(Beginning of DATASET EXTRACT)

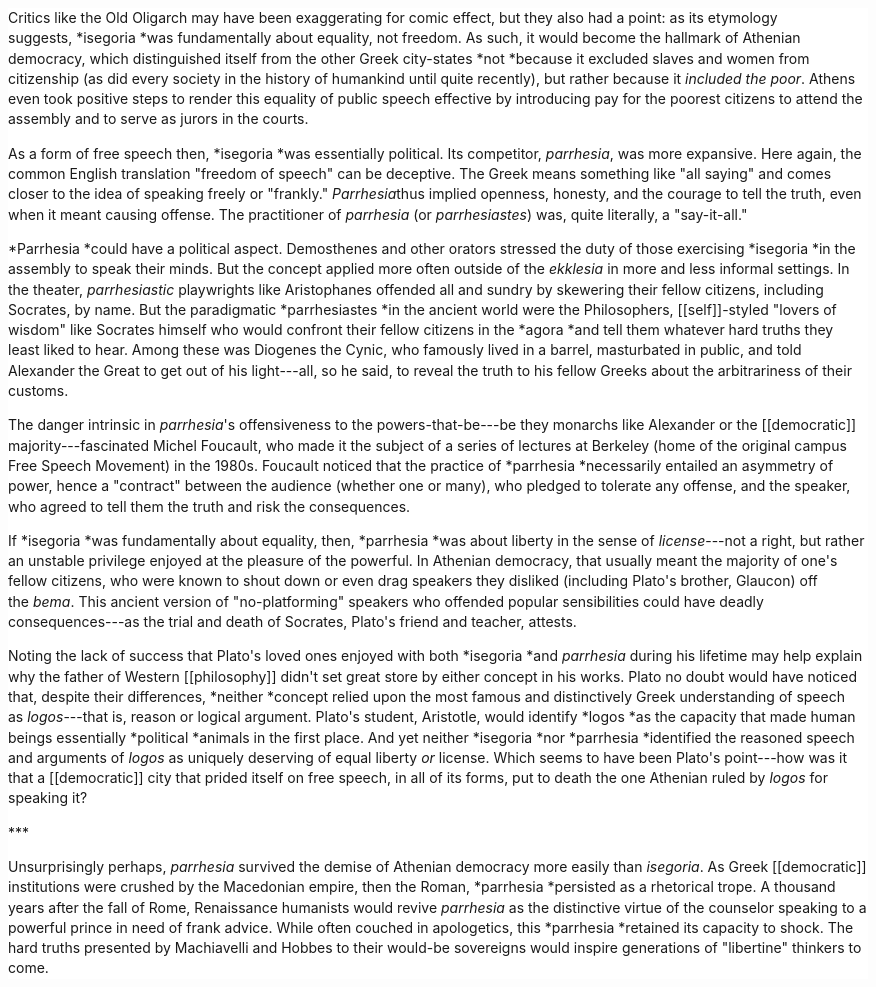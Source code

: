 Critics like the Old Oligarch may have been exaggerating for comic effect, but they also had a point: as its etymology suggests, *isegoria *was fundamentally about equality, not freedom. As such, it would become the hallmark of Athenian democracy, which distinguished itself from the other Greek city-states *not *because it excluded slaves and women from citizenship (as did every society in the history of humankind until quite recently), but rather because it *included the poor*. Athens even took positive steps to render this equality of public speech effective by introducing pay for the poorest citizens to attend the assembly and to serve as jurors in the courts.

As a form of free speech then, *isegoria *was essentially political. Its competitor, *parrhesia*, was more expansive. Here again, the common English translation "freedom of speech" can be deceptive. The Greek means something like "all saying" and comes closer to the idea of speaking freely or "frankly." *Parrhesia*thus implied openness, honesty, and the courage to tell the truth, even when it meant causing offense. The practitioner of *parrhesia* (or *parrhesiastes*) was, quite literally, a "say-it-all."

*Parrhesia *could have a political aspect. Demosthenes and other orators stressed the duty of those exercising *isegoria *in the assembly to speak their minds. But the concept applied more often outside of the *ekklesia* in more and less informal settings. In the theater, *parrhesiastic* playwrights like Aristophanes offended all and sundry by skewering their fellow citizens, including Socrates, by name. But the paradigmatic *parrhesiastes *in the ancient world were the Philosophers, [[self]]-styled "lovers of wisdom" like Socrates himself who would confront their fellow citizens in the *agora *and tell them whatever hard truths they least liked to hear. Among these was Diogenes the Cynic, who famously lived in a barrel, masturbated in public, and told Alexander the Great to get out of his light---all, so he said, to reveal the truth to his fellow Greeks about the arbitrariness of their customs.

The danger intrinsic in *parrhesia*'s offensiveness to the powers-that-be---be they monarchs like Alexander or the [[democratic]] majority---fascinated Michel Foucault, who made it the subject of a series of lectures at Berkeley (home of the original campus Free Speech Movement) in the 1980s. Foucault noticed that the practice of *parrhesia *necessarily entailed an asymmetry of power, hence a "contract" between the audience (whether one or many), who pledged to tolerate any offense, and the speaker, who agreed to tell them the truth and risk the consequences.

If *isegoria *was fundamentally about equality, then, *parrhesia *was about liberty in the sense of *license*---not a right, but rather an unstable privilege enjoyed at the pleasure of the powerful. In Athenian democracy, that usually meant the majority of one's fellow citizens, who were known to shout down or even drag speakers they disliked (including Plato's brother, Glaucon) off the *bema*. This ancient version of "no-platforming" speakers who offended popular sensibilities could have deadly consequences---as the trial and death of Socrates, Plato's friend and teacher, attests.

Noting the lack of success that Plato's loved ones enjoyed with both *isegoria *and *parrhesia* during his lifetime may help explain why the father of Western [[philosophy]] didn't set great store by either concept in his works. Plato no doubt would have noticed that, despite their differences, *neither *concept relied upon the most famous and distinctively Greek understanding of speech as *logos*---that is, reason or logical argument. Plato's student, Aristotle, would identify *logos *as the capacity that made human beings essentially *political *animals in the first place. And yet neither *isegoria *nor *parrhesia *identified the reasoned speech and arguments of *logos* as uniquely deserving of equal liberty *or* license. Which seems to have been Plato's point---how was it that a [[democratic]] city that prided itself on free speech, in all of its forms, put to death the one Athenian ruled by *logos* for speaking it?

\*\*\*

Unsurprisingly perhaps, *parrhesia* survived the demise of Athenian democracy more easily than *isegoria*. As Greek [[democratic]] institutions were crushed by the Macedonian empire, then the Roman, *parrhesia *persisted as a rhetorical trope. A thousand years after the fall of Rome, Renaissance humanists would revive *parrhesia* as the distinctive virtue of the counselor speaking to a powerful prince in need of frank advice. While often couched in apologetics, this *parrhesia *retained its capacity to shock. The hard truths presented by Machiavelli and Hobbes to their would-be sovereigns would inspire generations of "libertine" thinkers to come.
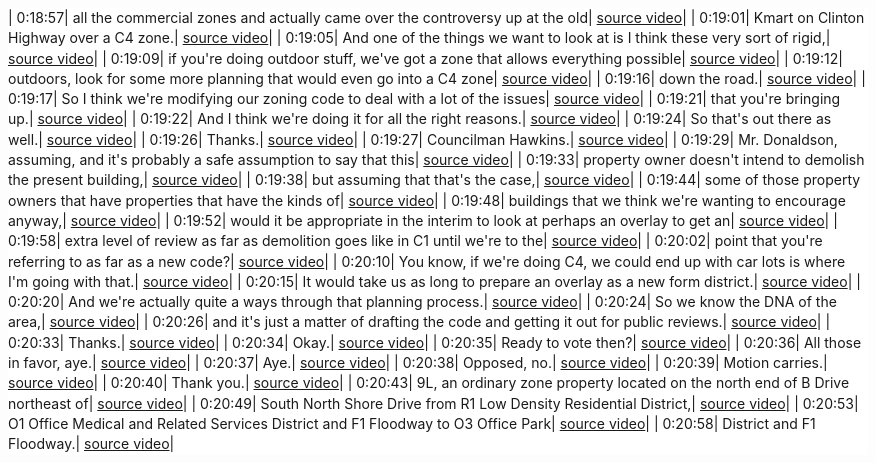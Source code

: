 | 0:18:57| all the commercial zones and actually came over the controversy up at the old| [source video](https://archive.org/details/citycouncil080129?start=1137)|
| 0:19:01| Kmart on Clinton Highway over a C4 zone.| [source video](https://archive.org/details/citycouncil080129?start=1141)|
| 0:19:05| And one of the things we want to look at is I think these very sort of rigid,| [source video](https://archive.org/details/citycouncil080129?start=1145)|
| 0:19:09| if you're doing outdoor stuff, we've got a zone that allows everything possible| [source video](https://archive.org/details/citycouncil080129?start=1149)|
| 0:19:12| outdoors, look for some more planning that would even go into a C4 zone| [source video](https://archive.org/details/citycouncil080129?start=1152)|
| 0:19:16| down the road.| [source video](https://archive.org/details/citycouncil080129?start=1156)|
| 0:19:17| So I think we're modifying our zoning code to deal with a lot of the issues| [source video](https://archive.org/details/citycouncil080129?start=1157)|
| 0:19:21| that you're bringing up.| [source video](https://archive.org/details/citycouncil080129?start=1161)|
| 0:19:22| And I think we're doing it for all the right reasons.| [source video](https://archive.org/details/citycouncil080129?start=1162)|
| 0:19:24| So that's out there as well.| [source video](https://archive.org/details/citycouncil080129?start=1164)|
| 0:19:26| Thanks.| [source video](https://archive.org/details/citycouncil080129?start=1166)|
| 0:19:27| Councilman Hawkins.| [source video](https://archive.org/details/citycouncil080129?start=1167)|
| 0:19:29| Mr. Donaldson, assuming, and it's probably a safe assumption to say that this| [source video](https://archive.org/details/citycouncil080129?start=1169)|
| 0:19:33| property owner doesn't intend to demolish the present building,| [source video](https://archive.org/details/citycouncil080129?start=1173)|
| 0:19:38| but assuming that that's the case,| [source video](https://archive.org/details/citycouncil080129?start=1178)|
| 0:19:44| some of those property owners that have properties that have the kinds of| [source video](https://archive.org/details/citycouncil080129?start=1184)|
| 0:19:48| buildings that we think we're wanting to encourage anyway,| [source video](https://archive.org/details/citycouncil080129?start=1188)|
| 0:19:52| would it be appropriate in the interim to look at perhaps an overlay to get an| [source video](https://archive.org/details/citycouncil080129?start=1192)|
| 0:19:58| extra level of review as far as demolition goes like in C1 until we're to the| [source video](https://archive.org/details/citycouncil080129?start=1198)|
| 0:20:02| point that you're referring to as far as a new code?| [source video](https://archive.org/details/citycouncil080129?start=1202)|
| 0:20:10| You know, if we're doing C4, we could end up with car lots is where I'm going with that.| [source video](https://archive.org/details/citycouncil080129?start=1210)|
| 0:20:15| It would take us as long to prepare an overlay as a new form district.| [source video](https://archive.org/details/citycouncil080129?start=1215)|
| 0:20:20| And we're actually quite a ways through that planning process.| [source video](https://archive.org/details/citycouncil080129?start=1220)|
| 0:20:24| So we know the DNA of the area,| [source video](https://archive.org/details/citycouncil080129?start=1224)|
| 0:20:26| and it's just a matter of drafting the code and getting it out for public reviews.| [source video](https://archive.org/details/citycouncil080129?start=1226)|
| 0:20:33| Thanks.| [source video](https://archive.org/details/citycouncil080129?start=1233)|
| 0:20:34| Okay.| [source video](https://archive.org/details/citycouncil080129?start=1234)|
| 0:20:35| Ready to vote then?| [source video](https://archive.org/details/citycouncil080129?start=1235)|
| 0:20:36| All those in favor, aye.| [source video](https://archive.org/details/citycouncil080129?start=1236)|
| 0:20:37| Aye.| [source video](https://archive.org/details/citycouncil080129?start=1237)|
| 0:20:38| Opposed, no.| [source video](https://archive.org/details/citycouncil080129?start=1238)|
| 0:20:39| Motion carries.| [source video](https://archive.org/details/citycouncil080129?start=1239)|
| 0:20:40| Thank you.| [source video](https://archive.org/details/citycouncil080129?start=1240)|
| 0:20:43| 9L, an ordinary zone property located on the north end of B Drive northeast of| [source video](https://archive.org/details/citycouncil080129?start=1243)|
| 0:20:49| South North Shore Drive from R1 Low Density Residential District,| [source video](https://archive.org/details/citycouncil080129?start=1249)|
| 0:20:53| O1 Office Medical and Related Services District and F1 Floodway to O3 Office Park| [source video](https://archive.org/details/citycouncil080129?start=1253)|
| 0:20:58| District and F1 Floodway.| [source video](https://archive.org/details/citycouncil080129?start=1258)|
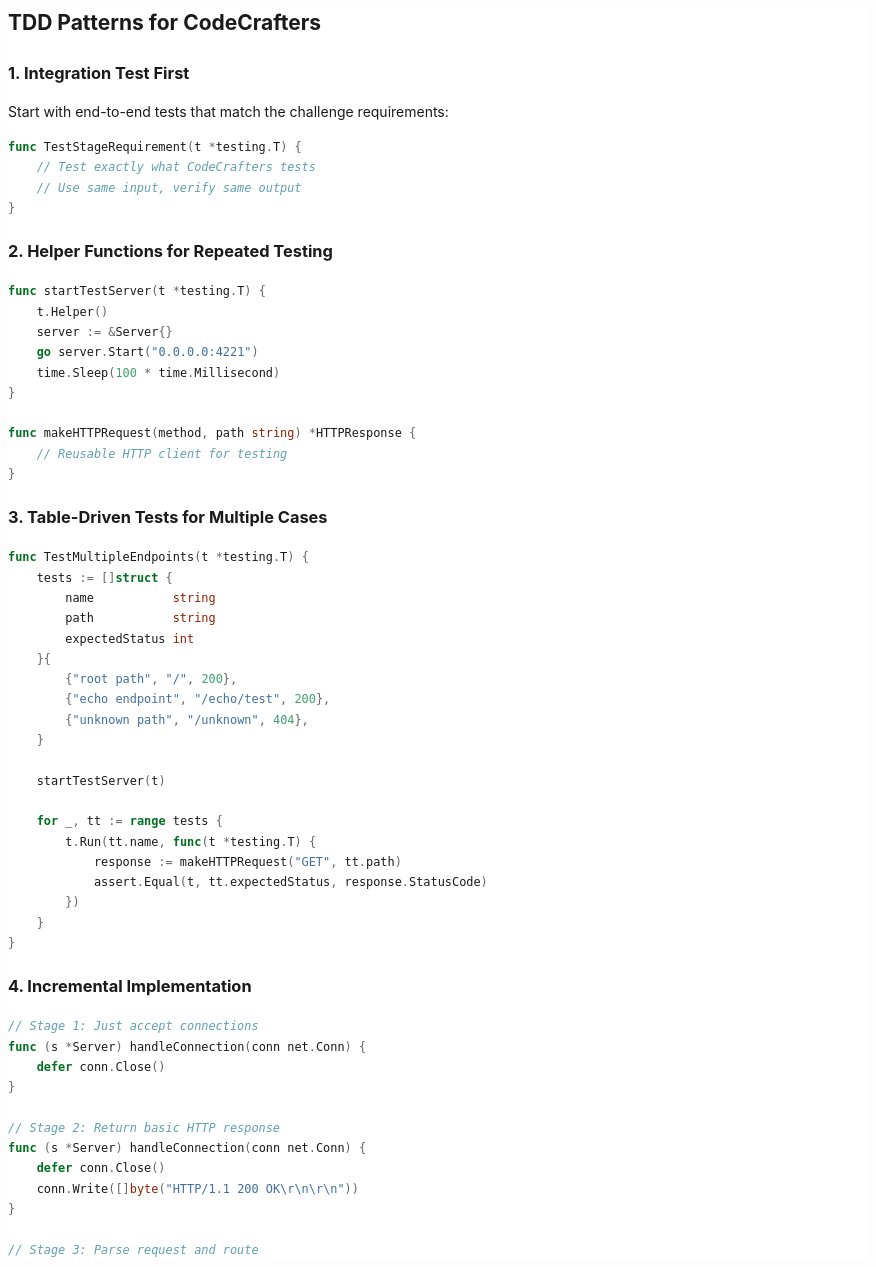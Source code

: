 ## TDD Patterns for CodeCrafters

### 1. Integration Test First
Start with end-to-end tests that match the challenge requirements:
```go
func TestStageRequirement(t *testing.T) {
    // Test exactly what CodeCrafters tests
    // Use same input, verify same output
}
```

### 2. Helper Functions for Repeated Testing
```go
func startTestServer(t *testing.T) {
    t.Helper()
    server := &Server{}
    go server.Start("0.0.0.0:4221")
    time.Sleep(100 * time.Millisecond)
}

func makeHTTPRequest(method, path string) *HTTPResponse {
    // Reusable HTTP client for testing
}
```

### 3. Table-Driven Tests for Multiple Cases
```go
func TestMultipleEndpoints(t *testing.T) {
    tests := []struct {
        name           string
        path           string
        expectedStatus int
    }{
        {"root path", "/", 200},
        {"echo endpoint", "/echo/test", 200},
        {"unknown path", "/unknown", 404},
    }
    
    startTestServer(t)
    
    for _, tt := range tests {
        t.Run(tt.name, func(t *testing.T) {
            response := makeHTTPRequest("GET", tt.path)
            assert.Equal(t, tt.expectedStatus, response.StatusCode)
        })
    }
}
```

### 4. Incremental Implementation
```go
// Stage 1: Just accept connections
func (s *Server) handleConnection(conn net.Conn) {
    defer conn.Close()
}

// Stage 2: Return basic HTTP response
func (s *Server) handleConnection(conn net.Conn) {
    defer conn.Close()
    conn.Write([]byte("HTTP/1.1 200 OK\r\n\r\n"))
}

// Stage 3: Parse request and route
```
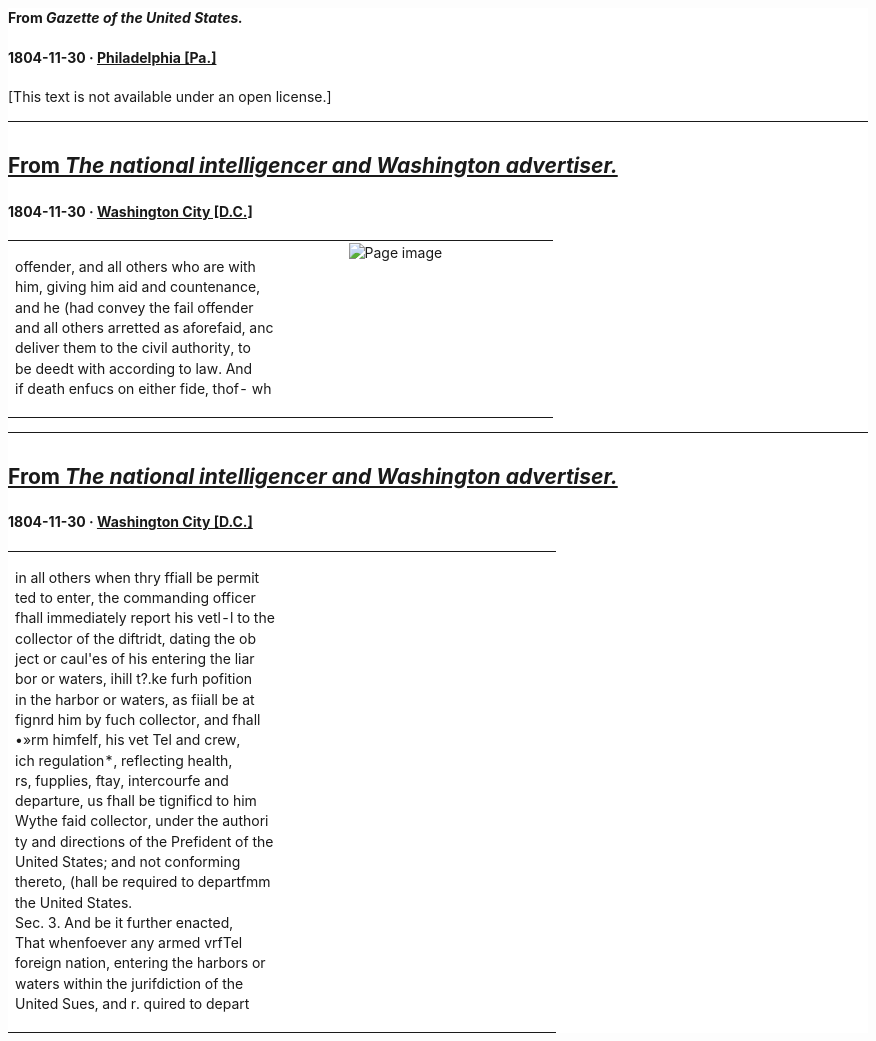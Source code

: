 #### From _Gazette of the United States._

#### 1804-11-30 &middot; [Philadelphia [Pa.]](http://dbpedia.org/resource/Philadelphia)

[This text is not available under an open license.]

---

## [From _The national intelligencer and Washington advertiser._](https://www.loc.gov/resource/sn83045242/1804-11-30/ed-1/?sp=2)

#### 1804-11-30 &middot; [Washington City [D.C.]](http://dbpedia.org/resource/Washington%2C_D.C.)

<table style="width: 100%;"><tr><td style="width: 50%">

  
offender, and all others who are with  
him, giving him aid and countenance,  
and he (had convey the fail offender  
and all others arretted as aforefaid, anc  
deliver them to the civil authority, to  
be deedt with according to law. And  
if death enfucs on either fide, thof- wh
</td><td style="width: 50%; max-height: 75%; margin: auto; display: block;">
<img alt="Page image" src="https://tile.loc.gov/image-services/iiif/service:ndnp:dlc:batch_dlc_chartreux_ver01:data:sn83045242:print:1804113001:0002/pct:21.27098863037422,30.64584212747995,18.710940441231834,4.962243797195254/!600,600/0/default.jpg"/>
</td>
</tr></table>

---

## [From _The national intelligencer and Washington advertiser._](https://www.loc.gov/resource/sn83045242/1804-11-30/ed-1/?sp=2)

#### 1804-11-30 &middot; [Washington City [D.C.]](http://dbpedia.org/resource/Washington%2C_D.C.)

<table style="width: 100%;"><tr><td style="width: 50%">

  
in all others when thry ffiall be permit­  
ted to enter, the commanding officer  
fhall immediately report his vetl-l to the  
collector of the diftridt, dating the ob­  
ject or caul&#x27;es of his entering the liar­  
bor or waters, ihill t?.ke furh pofition  
in the harbor or waters, as fiiall be at  
fignrd him by fuch collector, and fhall  
•»rm himfelf, his vet Tel and crew,  
ich regulation*, reflecting health,  
rs, fupplies, ftay, intercourfe and  
departure, us fhall be tignificd to him  
Wythe faid collector, under the authori­  
ty and directions of the Prefident of the  
United States; and not conforming  
thereto, (hall be required to departfmm  
the United States.  
Sec. 3. And be it further enacted,  
That whenfoever any armed vrfTel  
foreign nation, entering the harbors or  
waters within the jurifdiction of the  
United Sues, and r. quired to depart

(End of DATASET EXTRACT)

- [YOUR GOAL]:
From the entries, give the number of lines where the string "fhall" is found, and nothing else.

- [SOLVED EXERCISE]:
3